Fortune in Leftovers—Fuku Gohan Project Saves Off-Spec Veggies
Crossing industry boundaries to tackle food waste
The Fuku Gohan Project, hosted by Tokyo Good Manners Project (TGMP), was launched in 2019 as a scheme to combat food waste head-on, and it is working to raise awareness and address food waste issues.
The project’s name comes from a Japanese proverb, “There’s good fortune in the last helping.” In the initiative’s first phase, it sold boxed lunches using unsold food ingredients from the Hamacho Marché held quarterly in Nihonbashi-Hamacho, Tokyo, and repurposed them as bath salts at a public bathhouse in the town.
It also teamed up with restaurants in Hamacho to offer Fuku Gohan Dishes prepared with leftover food ingredients at Fujiya Honten Nihonbashi-Hamacho, Hamacho Kaneko, and HAMACHO DINING & BAR SESSiON.
Yu Mizushiro, the executive director of Nihonbashi-Hamacho Area Management, the sponsor of the Marché, and a board member of the Tokyo Good Manners Project, says, “I hope the project will bring consumers and producers closer together.”
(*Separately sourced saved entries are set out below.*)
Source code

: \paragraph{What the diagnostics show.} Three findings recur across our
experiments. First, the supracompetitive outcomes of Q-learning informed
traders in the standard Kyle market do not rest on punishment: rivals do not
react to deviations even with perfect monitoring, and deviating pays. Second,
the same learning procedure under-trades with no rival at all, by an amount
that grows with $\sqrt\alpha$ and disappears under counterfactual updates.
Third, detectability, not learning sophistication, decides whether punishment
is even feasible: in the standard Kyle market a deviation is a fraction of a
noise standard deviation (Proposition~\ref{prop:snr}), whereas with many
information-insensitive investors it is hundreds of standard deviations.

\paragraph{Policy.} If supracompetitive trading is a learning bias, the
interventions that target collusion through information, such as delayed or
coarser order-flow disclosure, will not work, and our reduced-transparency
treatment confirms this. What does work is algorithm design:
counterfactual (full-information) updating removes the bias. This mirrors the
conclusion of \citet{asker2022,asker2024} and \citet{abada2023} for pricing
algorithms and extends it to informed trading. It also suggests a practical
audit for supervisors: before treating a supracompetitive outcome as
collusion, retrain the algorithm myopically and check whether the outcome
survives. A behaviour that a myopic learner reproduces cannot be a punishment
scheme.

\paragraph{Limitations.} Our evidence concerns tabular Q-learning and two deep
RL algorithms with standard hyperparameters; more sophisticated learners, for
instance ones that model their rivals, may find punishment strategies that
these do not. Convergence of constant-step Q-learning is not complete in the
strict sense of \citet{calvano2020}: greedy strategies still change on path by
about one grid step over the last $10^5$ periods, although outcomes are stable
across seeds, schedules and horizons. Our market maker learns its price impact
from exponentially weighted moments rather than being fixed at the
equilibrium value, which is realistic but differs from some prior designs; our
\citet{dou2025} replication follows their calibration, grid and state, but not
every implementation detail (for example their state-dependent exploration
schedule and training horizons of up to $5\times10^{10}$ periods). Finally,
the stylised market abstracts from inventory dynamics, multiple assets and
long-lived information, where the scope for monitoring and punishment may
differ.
Sales events featuring off-spec vegetables
The project also shines the spotlight on 2 million tons of substandard vegetables produced annually in Japan alone. It hosted the Green Grocers for Healing the Earth and People in 2021 to make the best use of off-spec vegetables that are not usually marketed.
The event was held at Hama House, a café in Nihonbashi-Hamacho. Off-spec vegetables sourced from all over Japan were recommended and sold to customers according to their physical condition. Even if slightly misshapen, every vegetable offered was still full of nutrients. Leaflets outlining the benefits and virtues of vegetables were distributed, and a device to measure the sufficiency of vegetable intake was also made available.
Additionally, Fuku Gohan Boxed Lunches prepared with off-spec vegetables were sold on-site, and a workshop on how to make nutrient-rich compost from food scraps was held. Many local parents and children participated and expressed interest in the ideas and approaches they could adopt in their daily lives.
Fuku Gohan Project will continue to undertake initiatives to solve food waste issues, as it did in 2022 when it provided food for the 5th anniversary of Book & Café Hama House in Nihonbashi-Hamacho.